A slap to the ear can cause a stunning effect, greater than that of a punch.(granted the punch is not to the face) These techniques are called thunder claps for a reason. Weither or not you "pop" the ear drum, it can still cause more disorientation, and it is less likely you will injure your knuckles on someones skull. I have not heard of many people denying these techniques effectiveness in my 26 years of practice.


----------



## Tony (Apr 21, 2006)

We ahve practiced this technique but never had to use it! I try to practice all the techniques we don't use in sparring so I have more options. I would never enter any competitions because there are just too many rules. Anyway we practice this technique on a pad. Its surprisingly effective if you're a petit woman.


----------



## KenpoBruce2006 (Apr 24, 2006)

Love going to the ears. Whether boxing them or grabbing them.  Both are highly effective.  They stun easily and leave you the option to depart or finish, depending on the situation.  Watch a fighter take a ridge hand to one ear and he dropped like a sack of potatoes where he stood.  Out like a light.  We make great use of them.


----------



## Hand Sword (Apr 25, 2006)

HuH? What'd you say? I'm Where? 
	

	
	
		
		

		
			





  Did I win?


----------



## Koryuhoka (May 3, 2006)

ABSOLUTELY!


----------



## Ross (May 4, 2006)

scottcatchot said:
			
		

> Yes, I find it a good technique. Another technique that is good for front bear hug without arms pinned is knife hand striking the nerve that is at the base of thre neck on both sides at the same time (forgive me I can't remember the name of the nerve I will get back with the name) It is very effective I have used it and have had someone use it on me full force (sucks0 it made my shoulders lock up and my knees buckle. It put me down, but for a limited time. I am a large guy 6'1 and over 260 lbs. It wouldn't be a show stopper but really makes a large opening to flow into another technique.


 
Sir,
While I agree that this is an effective strike, when executed correctly (correct angles, target specifics etc) it can put someone down permamently. Striking nerves on opposite meridian lines can be fatal. I would assume that until now you have been lucky. 
However, when you know the exact targets and strike them correctly it will do more than lock up your shoulders and knees. 
If you practise this "full force" it is only a matter of time until you stumble across this.

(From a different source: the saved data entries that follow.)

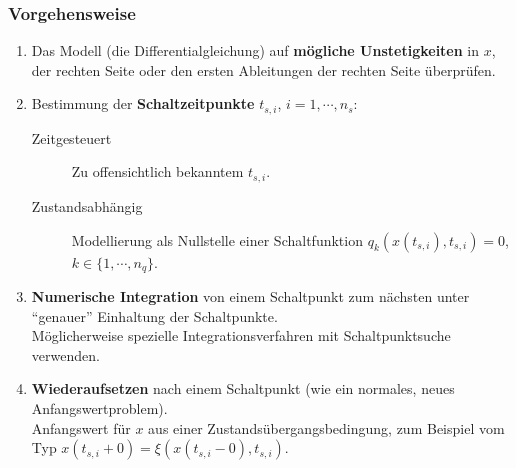\documentclass[a4paper, 11pt, accentcolor = tud3b]{tudreport}
\begin{document}
                \subsubsection{Vorgehensweise} %
                    \begin{enumerate}
                    	\item Das Modell (die Differentialgleichung) auf \textbf{mögliche Unstetigkeiten} in \(x\), der rechten Seite oder den ersten Ableitungen der rechten Seite überprüfen.
                    	\item Bestimmung der \textbf{Schaltzeitpunkte} \( t _ {s,i} \), \( i = 1, \cdots, n _ s \):
	                    	\begin{description}
	                    		\item[Zeitgesteuert] Zu offensichtlich bekanntem \( t _ { s, i } \).
	                    		\item[Zustandsabhängig] Modellierung als Nullstelle einer Schaltfunktion \( q _ k (x(t _ { s, i }), t _ { s, i }) = 0 \), \( k \in \{ 1, \cdots, n _ q \} \).
	                    	\end{description}
	                    \item \textbf{Numerische Integration} von einem Schaltpunkt zum nächsten unter \enquote{genauer} Einhaltung der Schaltpunkte. \\ Möglicherweise spezielle Integrationsverfahren mit Schaltpunktsuche verwenden.
	                    \item \textbf{Wiederaufsetzen} nach einem Schaltpunkt (wie ein normales, neues Anfangswertproblem). \\ Anfangswert für \(x\) aus einer Zustandsübergangsbedingung, zum Beispiel vom Typ \( x(t _ { s, i } + 0) = \xi(x(t _ { s, i } - 0), t _ { s, i }) \).
                    \end{enumerate}
\end{document}
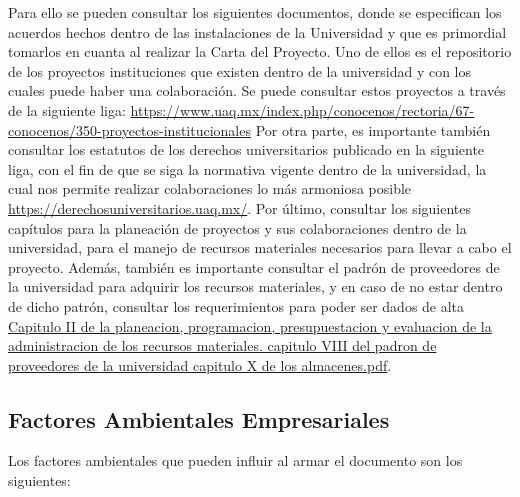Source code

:\documentclass[letterpaper,12pt,openright,oneside]{article}
\theoremstyle{plain}
\begin{document}
Para ello se pueden consultar los siguientes documentos, donde se especifican los acuerdos hechos dentro de las instalaciones de la Universidad y que es primordial tomarlos en cuanta al realizar la Carta del Proyecto.
Uno de ellos es el repositorio de los proyectos instituciones que existen dentro de la universidad y con los cuales puede haber una colaboración. Se puede consultar estos proyectos a través de la siguiente liga: \url{https://www.uaq.mx/index.php/conocenos/rectoria/67-conocenos/350-proyectos-institucionales}
Por otra parte, es importante también consultar los estatutos de los derechos universitarios publicado en la siguiente liga, con el fin de que se siga la normativa vigente dentro de la universidad, la cual nos permite realizar colaboraciones lo más armoniosa posible \url{https://derechosuniversitarios.uaq.mx/}.
Por último, consultar los siguientes capítulos para la planeación de proyectos y sus colaboraciones dentro de la universidad, para el manejo de recursos materiales necesarios para llevar a cabo el proyecto. Además, también es importante consultar el padrón de proveedores de la universidad para adquirir los recursos materiales, y en caso de no estar dentro de dicho patrón, consultar los requerimientos para poder ser dados de alta \href{run:https://www.uaq.mx/leyes/regadqu.pdf}{Capitulo II de la planeacion, programacion, presupuestacion y evaluacion de la administracion de los recursos materiales. capitulo VIII del padron de proveedores de la universidad capitulo X de los almacenes.pdf}.


% 
% 
\subsection*{Factores Ambientales Empresariales}

Los factores ambientales que pueden influir al armar el documento son los siguientes:
\end{document}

There are several "knockout guys" who specialise in seminars on this, please practise this with extreme caution.
Regards


----------



## Ross (May 4, 2006)

Reading the posts so far on this site about this I would suggest rather than a slap to the ear you should cup your hand and strike. This is called a compression strike and the trapped air in your hand is forced into the ear canal and disrupts the inner ear. A pop is heard, the guy loses the ability to stand and unconscious can take hold.

In one of my classes a female practioner once dropped a much bigger and heavier guy using this technique and she kept saying after "I hardly touched him!". 

It is a very effective technique but must only be practised with caution. After all, I dont think any of us are here to knock people out each lesson - who would we play with?


----------